Once the line with "Embedding pdf files." is found in the entries below, repeat it and each following line exactly, up to and including the line with "- 为了更方便的备份数据库所编写的shell脚本". Add no other lines.

[[ Dataset entries, beginning ]]

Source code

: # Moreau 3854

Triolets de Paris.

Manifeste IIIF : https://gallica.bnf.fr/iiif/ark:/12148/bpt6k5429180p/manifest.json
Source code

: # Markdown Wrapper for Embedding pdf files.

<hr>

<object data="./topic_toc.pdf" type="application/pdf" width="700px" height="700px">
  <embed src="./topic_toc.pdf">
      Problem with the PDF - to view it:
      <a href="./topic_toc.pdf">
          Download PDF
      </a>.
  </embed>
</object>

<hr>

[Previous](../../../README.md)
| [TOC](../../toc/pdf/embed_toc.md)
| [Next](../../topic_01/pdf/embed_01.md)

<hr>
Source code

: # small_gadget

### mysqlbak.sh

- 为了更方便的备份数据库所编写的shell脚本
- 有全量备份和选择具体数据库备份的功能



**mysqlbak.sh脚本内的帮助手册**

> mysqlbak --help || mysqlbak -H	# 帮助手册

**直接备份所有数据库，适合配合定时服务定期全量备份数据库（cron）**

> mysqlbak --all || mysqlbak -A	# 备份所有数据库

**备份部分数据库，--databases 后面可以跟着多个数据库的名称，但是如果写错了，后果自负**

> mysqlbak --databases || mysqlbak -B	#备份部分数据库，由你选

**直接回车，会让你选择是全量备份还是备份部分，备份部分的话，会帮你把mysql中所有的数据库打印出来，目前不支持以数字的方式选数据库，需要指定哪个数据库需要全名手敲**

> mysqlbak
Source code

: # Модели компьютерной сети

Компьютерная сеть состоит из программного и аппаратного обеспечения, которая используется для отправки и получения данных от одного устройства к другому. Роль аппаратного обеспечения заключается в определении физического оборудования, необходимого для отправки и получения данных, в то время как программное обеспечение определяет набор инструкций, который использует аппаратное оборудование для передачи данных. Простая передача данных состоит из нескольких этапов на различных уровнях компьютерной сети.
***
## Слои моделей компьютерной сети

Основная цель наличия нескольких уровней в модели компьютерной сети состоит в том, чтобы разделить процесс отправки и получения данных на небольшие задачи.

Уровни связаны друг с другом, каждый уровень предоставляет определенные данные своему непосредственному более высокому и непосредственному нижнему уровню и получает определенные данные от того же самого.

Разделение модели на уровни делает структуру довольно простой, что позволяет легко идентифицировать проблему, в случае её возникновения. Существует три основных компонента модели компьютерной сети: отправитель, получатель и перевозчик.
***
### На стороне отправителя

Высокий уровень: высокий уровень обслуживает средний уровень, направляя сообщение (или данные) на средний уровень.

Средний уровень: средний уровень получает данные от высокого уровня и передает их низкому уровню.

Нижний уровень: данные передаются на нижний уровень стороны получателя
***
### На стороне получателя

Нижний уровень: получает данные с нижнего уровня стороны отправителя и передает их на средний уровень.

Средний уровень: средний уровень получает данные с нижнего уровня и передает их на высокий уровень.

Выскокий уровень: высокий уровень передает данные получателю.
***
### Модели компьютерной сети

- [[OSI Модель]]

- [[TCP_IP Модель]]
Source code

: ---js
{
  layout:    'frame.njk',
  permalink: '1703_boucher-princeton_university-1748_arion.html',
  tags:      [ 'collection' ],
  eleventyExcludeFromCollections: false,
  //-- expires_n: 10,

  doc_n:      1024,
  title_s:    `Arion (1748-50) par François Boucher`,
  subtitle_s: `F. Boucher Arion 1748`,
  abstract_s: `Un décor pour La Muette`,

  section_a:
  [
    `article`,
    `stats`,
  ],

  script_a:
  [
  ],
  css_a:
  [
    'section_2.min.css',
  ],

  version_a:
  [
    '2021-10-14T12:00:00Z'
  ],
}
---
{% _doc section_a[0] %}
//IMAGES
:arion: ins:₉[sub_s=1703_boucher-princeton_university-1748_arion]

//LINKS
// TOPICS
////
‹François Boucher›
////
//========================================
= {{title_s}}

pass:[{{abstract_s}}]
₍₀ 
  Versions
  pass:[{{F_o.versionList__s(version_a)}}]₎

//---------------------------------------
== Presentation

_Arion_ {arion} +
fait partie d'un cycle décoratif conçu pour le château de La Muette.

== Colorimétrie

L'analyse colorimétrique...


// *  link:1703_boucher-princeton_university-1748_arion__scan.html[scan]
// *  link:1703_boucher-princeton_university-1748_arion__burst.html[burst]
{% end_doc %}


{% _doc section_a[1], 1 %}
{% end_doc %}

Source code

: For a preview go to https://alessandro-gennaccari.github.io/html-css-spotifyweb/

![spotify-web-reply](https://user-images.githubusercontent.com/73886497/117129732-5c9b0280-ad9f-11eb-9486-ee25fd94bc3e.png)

[[ Dataset entries, end ]]

_Answer below_.
: # Markdown Wrapper for Embedding pdf files.

<hr>

<object data="./topic_toc.pdf" type="application/pdf" width="700px" height="700px">
  <embed src="./topic_toc.pdf">
      Problem with the PDF - to view it:
      <a href="./topic_toc.pdf">
          Download PDF
      </a>.
  </embed>
</object>

<hr>

[Previous](../../../README.md)
| [TOC](../../toc/pdf/embed_toc.md)
| [Next](../../topic_01/pdf/embed_01.md)

<hr>
Source code

: # small_gadget

### mysqlbak.sh

- 为了更方便的备份数据库所编写的shell脚本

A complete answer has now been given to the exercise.